Warning! A regular "Robot Chicken" Season Pass will _not_ pick up the new "Star Wars Episode II" episode that airs next Sunday, 11/16. You'll need to schedule a separate recording.

This should be another classic ...


----------



## morac

Thanks for the update.


----------



## EvilMidniteBombr

Thanks for the heads up. Strangely this isn't even showing up on my Star Wars ARWL.

ETA: Aha. I had an exclusion for "Episode II" which is the title of this special.


----------



## windracer

EvilMidniteBombr said:


> Aha. I had an exclusion for "Episode II"


But not an exclusion for Ep I?


----------



## EvilMidniteBombr

windracer said:


> But not an exclusion for Ep I?


My exclusions were:
-new hope
-empire strikes back
-return of the jedi
-phantom menace
-episode II
-revenge of the sith
-blue harvest (Family Guy star wars episode)
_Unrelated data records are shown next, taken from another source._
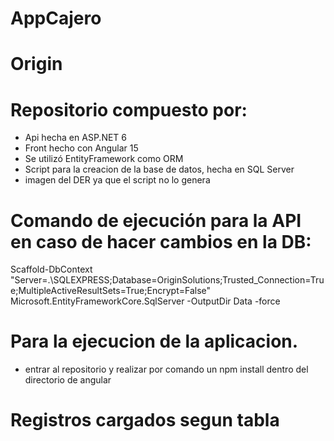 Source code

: # AppCajero
# Origin
# Repositorio compuesto por:
* Api hecha en ASP.NET 6
* Front hecho con Angular 15
* Se utilizó EntityFramework como ORM
* Script para la creacion de la base de datos, hecha en SQL Server
* imagen del DER ya que el script no lo genera

# Comando de ejecución para la API en caso de hacer cambios en la DB:
Scaffold-DbContext "Server=.\SQLEXPRESS;Database=OriginSolutions;Trusted_Connection=True;MultipleActiveResultSets=True;Encrypt=False" Microsoft.EntityFrameworkCore.SqlServer -OutputDir Data -force

# Para la ejecucion de la aplicacion.
* entrar al repositorio y realizar por comando un npm install dentro del directorio de angular

# Registros cargados segun tabla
I guess I just got lazy with episode two.


----------



## dcheesi

Thanks!


----------



## windracer

WTH?

I can't find the Star Wars Episode II episode on _any_ of my TiVos, and I _know_ I explicitly set a recording for it (since I posted about it above). No mention about it in the Recording History.

Did anyone get a recording of this? Did it air as planned?


----------



## Langree

windracer said:


> WTH?
> 
> I can't find the Star Wars Episode II episode on _any_ of my TiVos, and I _know_ I explicitly set a recording for it (since I posted about it above). No mention about it in the Recording History.
> 
> Did anyone get a recording of this? Did it air as planned?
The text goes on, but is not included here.